BEGIN Available records

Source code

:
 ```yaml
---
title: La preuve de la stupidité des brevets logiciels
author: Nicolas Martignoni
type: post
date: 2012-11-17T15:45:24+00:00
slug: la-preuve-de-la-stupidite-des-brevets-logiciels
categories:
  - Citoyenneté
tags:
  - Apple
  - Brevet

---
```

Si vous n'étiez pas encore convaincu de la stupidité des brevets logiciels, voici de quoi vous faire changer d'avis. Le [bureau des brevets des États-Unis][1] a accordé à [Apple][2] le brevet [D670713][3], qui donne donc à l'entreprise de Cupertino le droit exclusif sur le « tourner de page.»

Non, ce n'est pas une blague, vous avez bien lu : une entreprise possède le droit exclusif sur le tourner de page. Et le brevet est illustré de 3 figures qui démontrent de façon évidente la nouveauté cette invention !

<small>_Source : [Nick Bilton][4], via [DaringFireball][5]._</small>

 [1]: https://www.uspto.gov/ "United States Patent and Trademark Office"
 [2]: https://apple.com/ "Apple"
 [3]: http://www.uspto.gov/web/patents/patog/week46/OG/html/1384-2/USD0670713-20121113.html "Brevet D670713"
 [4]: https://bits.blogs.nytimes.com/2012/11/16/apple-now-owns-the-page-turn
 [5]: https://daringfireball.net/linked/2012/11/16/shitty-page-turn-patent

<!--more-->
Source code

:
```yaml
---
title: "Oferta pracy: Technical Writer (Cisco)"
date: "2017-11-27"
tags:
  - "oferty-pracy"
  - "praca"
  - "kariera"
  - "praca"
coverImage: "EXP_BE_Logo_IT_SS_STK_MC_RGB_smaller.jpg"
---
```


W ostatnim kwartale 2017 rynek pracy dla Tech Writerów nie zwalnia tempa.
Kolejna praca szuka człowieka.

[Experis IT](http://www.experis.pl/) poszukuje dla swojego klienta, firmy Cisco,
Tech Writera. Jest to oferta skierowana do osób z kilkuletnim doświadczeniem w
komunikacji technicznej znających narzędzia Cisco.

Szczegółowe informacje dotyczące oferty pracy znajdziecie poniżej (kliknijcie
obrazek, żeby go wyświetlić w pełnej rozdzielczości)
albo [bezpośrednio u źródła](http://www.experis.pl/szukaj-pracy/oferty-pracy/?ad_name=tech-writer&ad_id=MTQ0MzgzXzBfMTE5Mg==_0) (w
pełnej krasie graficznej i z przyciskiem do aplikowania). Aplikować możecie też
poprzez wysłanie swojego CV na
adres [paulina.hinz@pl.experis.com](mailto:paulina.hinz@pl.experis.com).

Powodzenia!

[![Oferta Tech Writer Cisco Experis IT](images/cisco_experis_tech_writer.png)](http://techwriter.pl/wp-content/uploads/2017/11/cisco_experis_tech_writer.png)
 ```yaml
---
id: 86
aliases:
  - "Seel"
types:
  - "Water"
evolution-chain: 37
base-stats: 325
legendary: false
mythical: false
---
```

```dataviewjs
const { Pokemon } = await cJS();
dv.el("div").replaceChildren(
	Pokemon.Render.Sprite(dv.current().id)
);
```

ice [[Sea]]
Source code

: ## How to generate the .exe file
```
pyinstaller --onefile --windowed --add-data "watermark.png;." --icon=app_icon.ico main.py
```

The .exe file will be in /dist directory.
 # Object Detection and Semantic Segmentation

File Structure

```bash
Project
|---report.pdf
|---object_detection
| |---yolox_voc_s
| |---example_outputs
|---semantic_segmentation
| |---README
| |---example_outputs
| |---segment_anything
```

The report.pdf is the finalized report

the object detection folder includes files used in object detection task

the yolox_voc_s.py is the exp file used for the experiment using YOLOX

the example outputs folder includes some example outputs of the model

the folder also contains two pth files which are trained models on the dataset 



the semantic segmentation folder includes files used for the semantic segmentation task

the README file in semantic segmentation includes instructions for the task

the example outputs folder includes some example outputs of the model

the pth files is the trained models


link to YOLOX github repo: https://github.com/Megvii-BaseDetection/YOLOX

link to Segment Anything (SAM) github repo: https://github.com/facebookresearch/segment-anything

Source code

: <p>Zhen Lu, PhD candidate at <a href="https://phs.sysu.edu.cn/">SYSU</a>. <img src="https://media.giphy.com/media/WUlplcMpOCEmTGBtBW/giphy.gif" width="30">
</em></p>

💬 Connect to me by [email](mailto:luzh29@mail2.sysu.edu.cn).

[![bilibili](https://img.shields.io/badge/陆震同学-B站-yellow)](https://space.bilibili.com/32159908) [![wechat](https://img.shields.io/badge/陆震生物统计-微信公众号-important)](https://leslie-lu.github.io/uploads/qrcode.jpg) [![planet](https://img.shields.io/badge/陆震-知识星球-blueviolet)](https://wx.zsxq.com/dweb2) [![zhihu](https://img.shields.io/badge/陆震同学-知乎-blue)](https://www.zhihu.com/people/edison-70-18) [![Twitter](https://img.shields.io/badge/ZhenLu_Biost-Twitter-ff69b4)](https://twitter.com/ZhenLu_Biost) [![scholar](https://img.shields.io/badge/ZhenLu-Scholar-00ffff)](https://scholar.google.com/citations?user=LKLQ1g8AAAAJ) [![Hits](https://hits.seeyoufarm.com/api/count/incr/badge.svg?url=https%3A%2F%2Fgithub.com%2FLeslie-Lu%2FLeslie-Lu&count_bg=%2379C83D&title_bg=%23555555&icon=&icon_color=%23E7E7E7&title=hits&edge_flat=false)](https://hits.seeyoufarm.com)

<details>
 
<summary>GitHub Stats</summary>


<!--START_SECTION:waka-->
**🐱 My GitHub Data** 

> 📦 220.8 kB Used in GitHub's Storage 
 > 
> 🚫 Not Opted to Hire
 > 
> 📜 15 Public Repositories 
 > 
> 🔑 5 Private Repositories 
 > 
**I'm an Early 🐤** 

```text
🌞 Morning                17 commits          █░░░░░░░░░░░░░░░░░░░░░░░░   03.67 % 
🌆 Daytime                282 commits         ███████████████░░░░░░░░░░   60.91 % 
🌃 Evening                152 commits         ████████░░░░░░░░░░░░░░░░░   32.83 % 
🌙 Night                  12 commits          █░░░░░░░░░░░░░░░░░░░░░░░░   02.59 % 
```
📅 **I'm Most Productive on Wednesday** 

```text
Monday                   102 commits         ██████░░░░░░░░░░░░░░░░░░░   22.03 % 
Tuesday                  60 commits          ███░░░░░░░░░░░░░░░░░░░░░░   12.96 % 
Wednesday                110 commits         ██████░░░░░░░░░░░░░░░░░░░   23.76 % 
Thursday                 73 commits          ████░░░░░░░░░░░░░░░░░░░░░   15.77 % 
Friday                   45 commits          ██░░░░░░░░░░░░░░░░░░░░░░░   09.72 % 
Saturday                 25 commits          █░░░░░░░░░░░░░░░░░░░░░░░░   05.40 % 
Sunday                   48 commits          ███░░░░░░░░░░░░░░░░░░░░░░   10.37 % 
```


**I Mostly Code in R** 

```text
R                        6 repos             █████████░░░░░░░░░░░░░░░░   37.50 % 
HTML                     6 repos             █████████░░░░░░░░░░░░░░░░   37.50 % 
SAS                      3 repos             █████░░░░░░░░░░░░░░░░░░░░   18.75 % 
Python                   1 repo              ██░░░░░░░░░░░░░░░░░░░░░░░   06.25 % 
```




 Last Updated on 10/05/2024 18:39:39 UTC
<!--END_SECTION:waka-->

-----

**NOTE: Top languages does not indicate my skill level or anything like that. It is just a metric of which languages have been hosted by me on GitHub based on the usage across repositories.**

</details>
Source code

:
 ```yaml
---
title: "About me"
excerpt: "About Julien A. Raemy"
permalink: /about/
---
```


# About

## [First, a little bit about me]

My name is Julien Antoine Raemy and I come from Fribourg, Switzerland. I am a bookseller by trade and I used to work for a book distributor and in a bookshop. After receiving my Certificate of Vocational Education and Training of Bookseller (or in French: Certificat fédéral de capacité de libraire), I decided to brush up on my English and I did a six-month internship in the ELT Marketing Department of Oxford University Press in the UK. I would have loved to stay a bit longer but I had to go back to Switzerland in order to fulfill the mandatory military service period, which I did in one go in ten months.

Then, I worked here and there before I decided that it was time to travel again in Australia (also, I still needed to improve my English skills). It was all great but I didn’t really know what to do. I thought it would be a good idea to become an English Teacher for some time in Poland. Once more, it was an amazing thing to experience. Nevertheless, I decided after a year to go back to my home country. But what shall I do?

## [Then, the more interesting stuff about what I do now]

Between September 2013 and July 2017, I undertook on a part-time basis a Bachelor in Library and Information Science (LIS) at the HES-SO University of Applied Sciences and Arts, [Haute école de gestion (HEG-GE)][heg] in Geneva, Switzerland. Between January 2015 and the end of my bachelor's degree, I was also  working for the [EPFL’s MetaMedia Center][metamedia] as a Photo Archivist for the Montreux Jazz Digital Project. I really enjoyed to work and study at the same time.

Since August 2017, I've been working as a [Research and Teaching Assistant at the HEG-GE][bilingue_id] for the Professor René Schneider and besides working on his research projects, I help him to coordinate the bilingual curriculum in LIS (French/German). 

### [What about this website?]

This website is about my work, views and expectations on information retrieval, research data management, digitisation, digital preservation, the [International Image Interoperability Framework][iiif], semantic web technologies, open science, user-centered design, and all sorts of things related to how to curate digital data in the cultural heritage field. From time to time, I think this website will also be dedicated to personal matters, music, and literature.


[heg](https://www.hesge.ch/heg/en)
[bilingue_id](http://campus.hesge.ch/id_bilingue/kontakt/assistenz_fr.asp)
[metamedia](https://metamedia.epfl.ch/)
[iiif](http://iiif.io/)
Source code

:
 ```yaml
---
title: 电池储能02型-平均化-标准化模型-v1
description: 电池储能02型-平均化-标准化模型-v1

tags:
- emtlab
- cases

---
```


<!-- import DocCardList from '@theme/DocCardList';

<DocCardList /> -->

END Available records

Requirement: Note each line above that contains "droit" and copy it out.

Exercise result:
Si vous n'étiez pas encore convaincu de la stupidité des brevets logiciels, voici de quoi vous faire changer d'avis. Le [bureau des brevets des États-Unis][1] a accordé à [Apple][2] le brevet [D670713][3], qui donne donc à l'entreprise de Cupertino le droit exclusif sur le « tourner de page.»
Non, ce n'est pas une blague, vous avez bien lu : une entreprise possède le droit exclusif sur le tourner de page. Et le brevet est illustré de 3 figures qui démontrent de façon évidente la nouveauté cette invention !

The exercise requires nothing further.